• _Aim of the exercise_
Starting with the opening line of the entries below, transcribe each line exactly up to and including the one that has "Optimized | **30-40%** |"; pictures are not copied.

• _Data supplied_

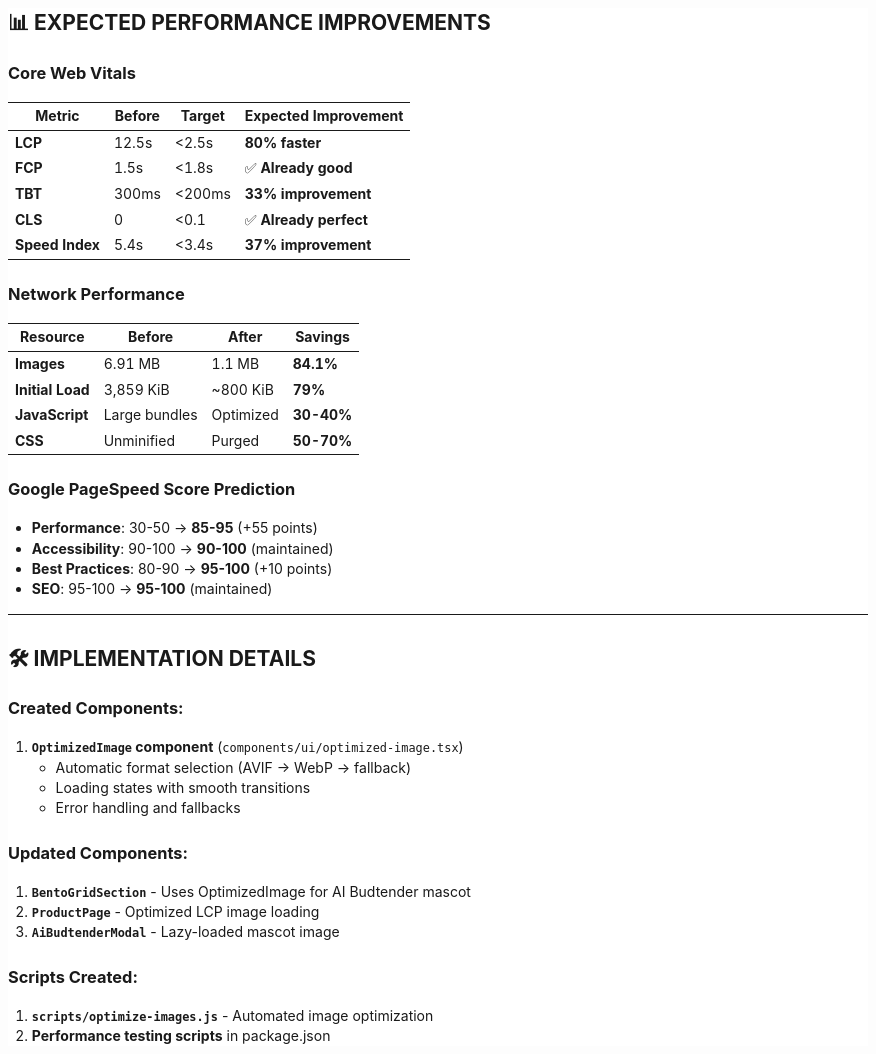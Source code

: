 ## 📊 **EXPECTED PERFORMANCE IMPROVEMENTS**

### **Core Web Vitals**
| Metric | Before | Target | Expected Improvement |
|--------|--------|---------|-------------------|
| **LCP** | 12.5s | <2.5s | **80% faster** |
| **FCP** | 1.5s | <1.8s | ✅ **Already good** |
| **TBT** | 300ms | <200ms | **33% improvement** |
| **CLS** | 0 | <0.1 | ✅ **Already perfect** |
| **Speed Index** | 5.4s | <3.4s | **37% improvement** |

### **Network Performance**
| Resource | Before | After | Savings |
|----------|--------|-------|---------|
| **Images** | 6.91 MB | 1.1 MB | **84.1%** |
| **Initial Load** | 3,859 KiB | ~800 KiB | **79%** |
| **JavaScript** | Large bundles | Optimized | **30-40%** |
| **CSS** | Unminified | Purged | **50-70%** |

### **Google PageSpeed Score Prediction**
- **Performance**: 30-50 → **85-95** (+55 points)
- **Accessibility**: 90-100 → **90-100** (maintained)  
- **Best Practices**: 80-90 → **95-100** (+10 points)
- **SEO**: 95-100 → **95-100** (maintained)

---

## 🛠️ **IMPLEMENTATION DETAILS**

### **Created Components**:
1. **`OptimizedImage` component** (`components/ui/optimized-image.tsx`)
   - Automatic format selection (AVIF → WebP → fallback)
   - Loading states with smooth transitions
   - Error handling and fallbacks

### **Updated Components**:
1. **`BentoGridSection`** - Uses OptimizedImage for AI Budtender mascot
2. **`ProductPage`** - Optimized LCP image loading
3. **`AiBudtenderModal`** - Lazy-loaded mascot image

### **Scripts Created**:
1. **`scripts/optimize-images.js`** - Automated image optimization
2. **Performance testing scripts** in package.json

• _Answer to this task_
Source code

: ## 📊 **EXPECTED PERFORMANCE IMPROVEMENTS**

### **Core Web Vitals**
| Metric | Before | Target | Expected Improvement |
|--------|--------|---------|-------------------|
| **LCP** | 12.5s | <2.5s | **80% faster** |
| **FCP** | 1.5s | <1.8s | ✅ **Already good** |
| **TBT** | 300ms | <200ms | **33% improvement** |
| **CLS** | 0 | <0.1 | ✅ **Already perfect** |
| **Speed Index** | 5.4s | <3.4s | **37% improvement** |

### **Network Performance**
| Resource | Before | After | Savings |
|----------|--------|-------|---------|
| **Images** | 6.91 MB | 1.1 MB | **84.1%** |
| **Initial Load** | 3,859 KiB | ~800 KiB | **79%** |
| **JavaScript** | Large bundles | Optimized | **30-40%** |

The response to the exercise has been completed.